__WHAT YOU WILL DO__
Of the entries below, return exactly those lines that fall between the one containing "It becomes extra" and the one containing "foodwaste per person.", the two end lines included.

*** SUPPLIED RECORDS Section Begins ***

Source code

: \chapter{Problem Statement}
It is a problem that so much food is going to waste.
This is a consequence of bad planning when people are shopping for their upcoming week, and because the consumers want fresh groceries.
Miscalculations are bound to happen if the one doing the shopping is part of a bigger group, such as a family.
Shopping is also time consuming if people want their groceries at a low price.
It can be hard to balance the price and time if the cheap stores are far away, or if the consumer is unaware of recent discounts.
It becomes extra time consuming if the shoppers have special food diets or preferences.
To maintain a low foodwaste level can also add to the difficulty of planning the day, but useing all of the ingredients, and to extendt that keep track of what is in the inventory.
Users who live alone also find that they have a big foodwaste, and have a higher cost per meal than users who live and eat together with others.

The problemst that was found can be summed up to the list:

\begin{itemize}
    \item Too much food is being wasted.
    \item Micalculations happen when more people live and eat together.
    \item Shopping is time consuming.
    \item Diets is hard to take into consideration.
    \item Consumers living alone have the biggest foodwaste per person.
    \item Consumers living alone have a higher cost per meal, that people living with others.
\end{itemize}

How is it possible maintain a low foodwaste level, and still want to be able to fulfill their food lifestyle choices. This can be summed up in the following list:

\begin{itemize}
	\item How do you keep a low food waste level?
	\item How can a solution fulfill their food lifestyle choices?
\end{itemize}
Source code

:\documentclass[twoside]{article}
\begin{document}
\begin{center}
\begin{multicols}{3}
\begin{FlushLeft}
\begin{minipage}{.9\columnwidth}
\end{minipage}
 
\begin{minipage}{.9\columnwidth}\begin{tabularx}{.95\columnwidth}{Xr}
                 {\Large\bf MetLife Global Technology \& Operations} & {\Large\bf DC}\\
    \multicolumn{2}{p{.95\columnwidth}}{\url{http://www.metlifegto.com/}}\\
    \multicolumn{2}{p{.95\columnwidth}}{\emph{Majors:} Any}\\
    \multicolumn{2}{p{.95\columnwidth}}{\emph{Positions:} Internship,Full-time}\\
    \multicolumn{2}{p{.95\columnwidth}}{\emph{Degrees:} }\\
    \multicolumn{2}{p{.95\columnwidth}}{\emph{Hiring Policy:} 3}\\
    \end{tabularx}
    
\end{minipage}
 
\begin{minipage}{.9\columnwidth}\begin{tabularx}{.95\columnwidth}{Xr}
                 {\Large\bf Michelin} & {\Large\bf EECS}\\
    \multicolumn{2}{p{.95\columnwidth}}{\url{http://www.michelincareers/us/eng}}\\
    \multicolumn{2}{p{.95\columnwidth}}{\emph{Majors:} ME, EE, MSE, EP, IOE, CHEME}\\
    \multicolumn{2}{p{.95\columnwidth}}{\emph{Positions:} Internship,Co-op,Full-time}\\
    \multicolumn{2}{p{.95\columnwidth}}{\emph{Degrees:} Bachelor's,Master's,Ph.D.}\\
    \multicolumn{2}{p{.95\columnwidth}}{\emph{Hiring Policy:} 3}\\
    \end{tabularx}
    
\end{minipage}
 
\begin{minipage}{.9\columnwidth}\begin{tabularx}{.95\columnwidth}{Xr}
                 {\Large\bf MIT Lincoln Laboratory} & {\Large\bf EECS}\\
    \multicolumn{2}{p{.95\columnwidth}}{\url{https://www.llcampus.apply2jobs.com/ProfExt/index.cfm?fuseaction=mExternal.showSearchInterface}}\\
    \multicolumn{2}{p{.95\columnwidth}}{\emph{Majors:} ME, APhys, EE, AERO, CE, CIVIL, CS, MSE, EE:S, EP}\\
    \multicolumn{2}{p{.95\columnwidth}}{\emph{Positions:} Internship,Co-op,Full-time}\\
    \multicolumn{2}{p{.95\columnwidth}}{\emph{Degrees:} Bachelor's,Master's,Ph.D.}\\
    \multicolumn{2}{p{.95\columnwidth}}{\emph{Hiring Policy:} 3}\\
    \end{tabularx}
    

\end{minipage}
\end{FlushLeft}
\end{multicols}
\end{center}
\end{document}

*** SUPPLIED RECORDS Section Ends ***

__SOLUTION__
It becomes extra time consuming if the shoppers have special food diets or preferences.
To maintain a low foodwaste level can also add to the difficulty of planning the day, but useing all of the ingredients, and to extendt that keep track of what is in the inventory.
Users who live alone also find that they have a big foodwaste, and have a higher cost per meal than users who live and eat together with others.

The problemst that was found can be summed up to the list:

\begin{itemize}
    \item Too much food is being wasted.
    \item Micalculations happen when more people live and eat together.
    \item Shopping is time consuming.
    \item Diets is hard to take into consideration.
    \item Consumers living alone have the biggest foodwaste per person.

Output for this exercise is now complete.